The availability of pancreas slices from nPOD from T1D and normal control donors has provided a huge thrust in the study of T1D islet biology as it requires the inflamed islet to be intact within a pancreas slice for accurate assessment. We have developed capabilities to culture these pancreas slices for ~10 days allowing virus gene transfer of organelle-specific fluorophores and perform live-cell imaging to track islet cell secretory function (calcium, exocytosis) and potentially other organelle disruption (mitochondria, autophagy). We plan to use these capabilities on the following 3 aims.
Aim 1: Assess β-β cell and α-α cell connectivity that we hypothesize to be differentially perturbed between early onset Aab+ islets vs late-stage T1D, which can disrupt their secretory function; and test potential agents that can rectify these connectivity defects and improve regulation of secretion. β-cells and α-cells will have cell-targeted expression of a calcium and exocytosis fluorophores as reporters for secretory function.

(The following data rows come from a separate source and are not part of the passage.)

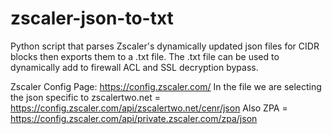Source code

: # zscaler-json-to-txt
Python script that parses Zscaler's dynamically updated json files for CIDR blocks then exports them to a .txt file. The .txt file can be used to dynamically add to firewall ACL and SSL decryption bypass.

Zscaler Config Page: https://config.zscaler.com/
In the file we are selecting the json specific to zscalertwo.net = https://config.zscaler.com/api/zscalertwo.net/cenr/json
Also ZPA = https://config.zscaler.com/api/private.zscaler.com/zpa/json 

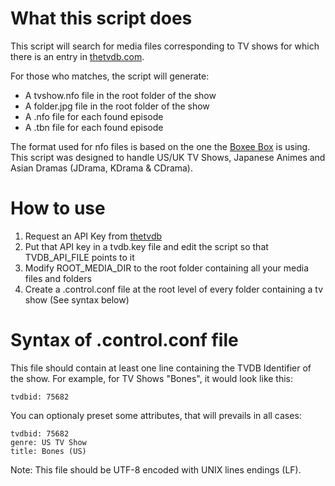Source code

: What this script does
======================

This script will search for media files corresponding to TV shows for which there
is an entry in [thetvdb.com](http://www.thetvdb.com).

For those who matches, the script will generate:
-   A tvshow.nfo file in the root folder of the show
-   A folder.jpg file in the root folder of the show
-   A .nfo file for each found episode
-   A .tbn file for each found episode

The format used for nfo files is based on the one the [Boxee Box](http://www.boxee.tv) is using.
This script was designed to handle US/UK TV Shows, Japanese Animes and Asian Dramas (JDrama, KDrama & CDrama).

How to use
===========

1. Request an API Key from [thetvdb](http://www.thetvdb.com/?tab=apiregister)
2. Put that API key in a tvdb.key file and edit the script so that TVDB_API_FILE points to it
3. Modify ROOT_MEDIA_DIR to the root folder containing all your media files and folders
4. Create a .control.conf file at the root level of every folder containing a tv show (See syntax below)

Syntax of .control.conf file
============================

This file should contain at least one line containing the TVDB Identifier of the show.
For example, for TV Shows "Bones", it would look like this:

    tvdbid: 75682

You can optionaly preset some attributes, that will prevails in all cases:

    tvdbid: 75682
    genre: US TV Show
    title: Bones (US)

Note: This file should be UTF-8 encoded with UNIX lines endings (LF).
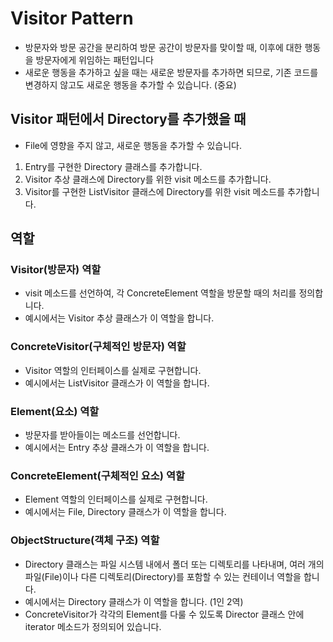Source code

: # Visitor Pattern

- 방문자와 방문 공간을 분리하여 방문 공간이 방문자를 맞이할 때, 이후에 대한 행동을 방문자에게 위임하는 패턴입니다
- 새로운 행동을 추가하고 싶을 때는 새로운 방문자를 추가하면 되므로, 기존 코드를 변경하지 않고도 새로운 행동을 추가할 수 있습니다. (중요)

## Visitor 패턴에서 Directory를 추가했을 때

- File에 영향을 주지 않고, 새로운 행동을 추가할 수 있습니다.

1. Entry를 구현한 Directory 클래스를 추가합니다.
2. Visitor 추상 클래스에 Directory를 위한 visit 메소드를 추가합니다.
3. Visitor를 구현한 ListVisitor 클래스에 Directory를 위한 visit 메소드를 추가합니다.

## 역할

### Visitor(방문자) 역할

- visit 메소드를 선언하여, 각 ConcreteElement 역할을 방문할 때의 처리를 정의합니다.
- 예시에서는 Visitor 추상 클래스가 이 역할을 합니다.

### ConcreteVisitor(구체적인 방문자) 역할

- Visitor 역할의 인터페이스를 실제로 구현합니다.
- 예시에서는 ListVisitor 클래스가 이 역할을 합니다.

### Element(요소) 역할

- 방문자를 받아들이는 메소드를 선언합니다.
- 예시에서는 Entry 추상 클래스가 이 역할을 합니다.

### ConcreteElement(구체적인 요소) 역할

- Element 역할의 인터페이스를 실제로 구현합니다.
- 예시에서는 File, Directory 클래스가 이 역할을 합니다.

### ObjectStructure(객체 구조) 역할

- Directory 클래스는 파일 시스템 내에서 폴더 또는 디렉토리를 나타내며, 여러 개의 파일(File)이나 다른 디렉토리(Directory)를 포함할 수 있는 컨테이너 역할을 합니다.
- 예시에서는 Directory 클래스가 이 역할을 합니다. (1인 2역)
- ConcreteVisitor가 각각의 Element를 다룰 수 있도록 Director 클래스 안에 iterator 메소드가 정의되어 있습니다.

Aim 2: Assess how engineered human T cells (Tregs, CD4 and CD8) that interact with islets (β-cell and α-cell) to cause initial disruption of function progressing to β-cell killing and α−cell dysfunction (causing glucose blindness). Tcells will be tagged with red fluorophore and β- (or α-) cell will be tagged with green fluorophores to visualize their interactions in real time and at high spatial resolution. This is a collaboration with KQ5 group – Qizhi Tang.
Aim 3. Assess how pancreatic duct defects or deficiency of CFTR cause islet dysfunction. We will knockdown CFTR expression with an adenovirus in human pancreas slices and assess the islet cell function by functional imaging as described above. This is in collaboration with KQ3: role of exocrine pancreas in T1D; and is in collaboration with Rebecca Hull (Seattle and Edmonton).